Tuesday, February 17, 2009
Marc Meyer's Five Points Mac and Cheese
I am one of those people who gets dish envy at restaurants. And orderer's remorse. Hopefully, if we go to a restaurant together, you know me pretty well, so you won't be shocked if I ask for a taste of whatever you have that looks so good. And if I ultimately steal your plate and finish every last morsel.
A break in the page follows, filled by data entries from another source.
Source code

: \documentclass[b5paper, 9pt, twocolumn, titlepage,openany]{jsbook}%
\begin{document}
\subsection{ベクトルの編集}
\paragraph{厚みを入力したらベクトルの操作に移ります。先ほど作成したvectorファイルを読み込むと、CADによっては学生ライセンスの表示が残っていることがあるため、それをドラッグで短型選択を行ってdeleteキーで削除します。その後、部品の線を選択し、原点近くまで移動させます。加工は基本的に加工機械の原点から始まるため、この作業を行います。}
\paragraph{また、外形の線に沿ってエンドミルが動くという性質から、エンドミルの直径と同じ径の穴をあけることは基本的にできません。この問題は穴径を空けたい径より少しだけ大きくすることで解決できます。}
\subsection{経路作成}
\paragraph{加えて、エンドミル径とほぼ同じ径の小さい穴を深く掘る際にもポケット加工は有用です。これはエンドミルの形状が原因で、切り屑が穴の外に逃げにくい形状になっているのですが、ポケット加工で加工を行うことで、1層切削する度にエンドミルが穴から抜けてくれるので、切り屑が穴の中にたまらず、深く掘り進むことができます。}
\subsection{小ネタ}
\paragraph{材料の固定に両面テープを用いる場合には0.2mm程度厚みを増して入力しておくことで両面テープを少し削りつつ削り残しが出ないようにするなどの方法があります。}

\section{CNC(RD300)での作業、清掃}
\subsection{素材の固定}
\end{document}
Recently, we went to Five Points restaurant with a large group for brunch. Almost everyone ordered something different, and soon the plates were passed around for tastes. My friend Lindsay had brought along her younger sister, whom I'd never met. But of course I found myself scarfing down the remains of her macaroni and cheese. It was just. So. Good. Crazy-creamy with a strong cheese bite, a rich-but-not greasy or gluey sauce that kept each noodle moist. Divine. I tried to memorize each flavor, which clearly required more than one delicate spoonful. For the good of mankind, right?
So far, Marc Meyer's brunch book had not steered me wrong. His frittata method is great, and the lemon-ricotta pancake recipe has allowed me to faithfully duplicate the Five Points dish to a tee. Why would this be any different?
The ingredients are inspired. His secrets are canned evaporated milk and a block of cream cheese that melts into the sauce. Sharp cheddar and/or gruyere. Good milk and a touch of cream with quite a bit of freshly grated parmesan stirred in. If it worked, this would be my new favorite recipe for the classic dish—no whisking flour into a bechamel! I have been trying to perfect my macaroni and cheese for a long time: I've tried baked and broiled, cheese sauce and simple white sauce, a thousand variations. I have faith in Meyer's ingredients.
But it didn't work as written in the cookbook, so I'm not giving you the recipe yet. I want to play with the proportions first—as soon as we can stomach more mac and cheese. Scaling down restaurant recipes is tricky. Perhaps the sauce quantity needs to be doubled, perhaps more. The sauce looked great, but after baking as instructed, the dish was dry, lacking the creaminess of the restaurant version.